• What you are asked to do
Determine how many lines below hold the string "secara". Reply with the number alone.

(Input for this task Opens)

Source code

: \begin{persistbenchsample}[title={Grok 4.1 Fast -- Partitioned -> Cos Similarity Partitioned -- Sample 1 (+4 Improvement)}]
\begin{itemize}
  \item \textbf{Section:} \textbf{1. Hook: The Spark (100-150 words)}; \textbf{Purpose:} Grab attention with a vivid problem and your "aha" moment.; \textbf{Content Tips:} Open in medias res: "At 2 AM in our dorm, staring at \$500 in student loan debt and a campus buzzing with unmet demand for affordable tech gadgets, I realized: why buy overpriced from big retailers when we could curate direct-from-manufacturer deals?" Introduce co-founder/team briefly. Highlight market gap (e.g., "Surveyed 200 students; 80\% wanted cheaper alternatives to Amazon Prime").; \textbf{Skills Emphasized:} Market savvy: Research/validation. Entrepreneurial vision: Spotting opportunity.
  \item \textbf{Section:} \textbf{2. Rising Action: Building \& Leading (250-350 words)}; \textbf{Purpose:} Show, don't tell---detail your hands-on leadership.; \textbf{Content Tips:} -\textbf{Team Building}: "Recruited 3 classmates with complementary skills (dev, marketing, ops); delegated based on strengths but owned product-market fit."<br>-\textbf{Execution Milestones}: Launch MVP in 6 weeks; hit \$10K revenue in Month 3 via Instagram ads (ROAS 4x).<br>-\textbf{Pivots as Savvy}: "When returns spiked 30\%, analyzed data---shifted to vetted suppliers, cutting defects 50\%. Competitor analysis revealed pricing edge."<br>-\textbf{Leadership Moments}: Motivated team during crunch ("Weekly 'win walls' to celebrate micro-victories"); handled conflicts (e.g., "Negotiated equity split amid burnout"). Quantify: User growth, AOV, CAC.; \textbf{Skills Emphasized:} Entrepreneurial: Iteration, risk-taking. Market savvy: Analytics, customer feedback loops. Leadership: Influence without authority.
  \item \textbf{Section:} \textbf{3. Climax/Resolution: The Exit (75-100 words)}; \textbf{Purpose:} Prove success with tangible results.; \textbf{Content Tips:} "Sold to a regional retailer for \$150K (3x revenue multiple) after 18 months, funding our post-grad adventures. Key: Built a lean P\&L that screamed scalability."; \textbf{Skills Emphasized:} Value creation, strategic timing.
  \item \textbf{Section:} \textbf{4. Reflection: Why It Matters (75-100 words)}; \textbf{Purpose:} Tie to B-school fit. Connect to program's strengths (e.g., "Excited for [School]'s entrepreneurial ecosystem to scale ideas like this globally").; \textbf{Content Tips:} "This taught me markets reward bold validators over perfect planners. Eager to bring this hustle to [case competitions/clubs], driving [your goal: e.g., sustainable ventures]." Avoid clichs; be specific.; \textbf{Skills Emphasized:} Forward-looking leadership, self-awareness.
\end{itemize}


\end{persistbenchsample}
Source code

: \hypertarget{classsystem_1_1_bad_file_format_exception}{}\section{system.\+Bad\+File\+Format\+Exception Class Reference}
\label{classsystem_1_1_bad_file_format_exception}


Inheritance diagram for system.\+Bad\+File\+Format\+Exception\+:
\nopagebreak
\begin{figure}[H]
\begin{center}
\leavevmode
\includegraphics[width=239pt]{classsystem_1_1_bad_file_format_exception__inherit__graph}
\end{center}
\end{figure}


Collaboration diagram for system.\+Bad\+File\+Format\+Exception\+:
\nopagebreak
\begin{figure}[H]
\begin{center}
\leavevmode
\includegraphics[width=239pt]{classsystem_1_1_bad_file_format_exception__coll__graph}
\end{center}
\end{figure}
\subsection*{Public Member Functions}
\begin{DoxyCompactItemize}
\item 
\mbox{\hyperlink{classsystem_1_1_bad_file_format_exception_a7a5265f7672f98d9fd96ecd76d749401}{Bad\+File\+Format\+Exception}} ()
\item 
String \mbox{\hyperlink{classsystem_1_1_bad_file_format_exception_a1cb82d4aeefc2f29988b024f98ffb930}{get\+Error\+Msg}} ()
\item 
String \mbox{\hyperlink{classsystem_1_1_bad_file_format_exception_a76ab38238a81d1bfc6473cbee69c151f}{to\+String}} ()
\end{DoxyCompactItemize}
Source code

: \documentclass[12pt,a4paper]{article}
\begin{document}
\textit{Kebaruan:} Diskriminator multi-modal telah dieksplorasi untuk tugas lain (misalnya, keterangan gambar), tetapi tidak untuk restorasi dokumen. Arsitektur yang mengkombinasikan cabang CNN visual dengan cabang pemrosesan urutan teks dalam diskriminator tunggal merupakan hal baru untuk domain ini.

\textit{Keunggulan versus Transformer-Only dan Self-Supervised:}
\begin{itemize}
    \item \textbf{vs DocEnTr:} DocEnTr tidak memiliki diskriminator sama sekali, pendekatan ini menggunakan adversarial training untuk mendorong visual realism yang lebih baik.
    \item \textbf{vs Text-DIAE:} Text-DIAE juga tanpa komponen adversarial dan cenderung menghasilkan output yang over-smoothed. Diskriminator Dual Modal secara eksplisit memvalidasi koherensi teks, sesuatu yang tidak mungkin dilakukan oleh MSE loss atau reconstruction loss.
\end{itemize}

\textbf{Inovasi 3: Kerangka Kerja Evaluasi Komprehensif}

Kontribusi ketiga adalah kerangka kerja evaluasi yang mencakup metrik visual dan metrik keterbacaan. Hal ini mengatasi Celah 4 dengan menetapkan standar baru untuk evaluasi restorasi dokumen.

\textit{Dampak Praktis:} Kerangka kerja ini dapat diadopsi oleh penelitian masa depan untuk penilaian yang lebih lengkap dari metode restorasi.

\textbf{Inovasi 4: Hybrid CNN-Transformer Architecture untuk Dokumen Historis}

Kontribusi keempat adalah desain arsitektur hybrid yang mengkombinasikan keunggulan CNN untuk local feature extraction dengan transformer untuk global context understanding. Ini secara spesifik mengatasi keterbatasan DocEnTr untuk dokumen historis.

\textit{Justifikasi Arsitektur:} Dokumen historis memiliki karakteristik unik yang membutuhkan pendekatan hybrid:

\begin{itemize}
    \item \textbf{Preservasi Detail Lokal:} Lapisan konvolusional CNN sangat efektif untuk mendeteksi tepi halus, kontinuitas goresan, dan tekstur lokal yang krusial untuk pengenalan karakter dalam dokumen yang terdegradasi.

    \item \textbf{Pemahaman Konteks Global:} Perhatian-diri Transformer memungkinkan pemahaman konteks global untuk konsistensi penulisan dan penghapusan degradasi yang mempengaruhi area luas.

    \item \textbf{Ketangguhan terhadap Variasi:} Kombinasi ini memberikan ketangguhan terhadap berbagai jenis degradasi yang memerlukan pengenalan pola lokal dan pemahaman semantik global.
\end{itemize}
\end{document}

(Input for this task Closes)

• Answer space
2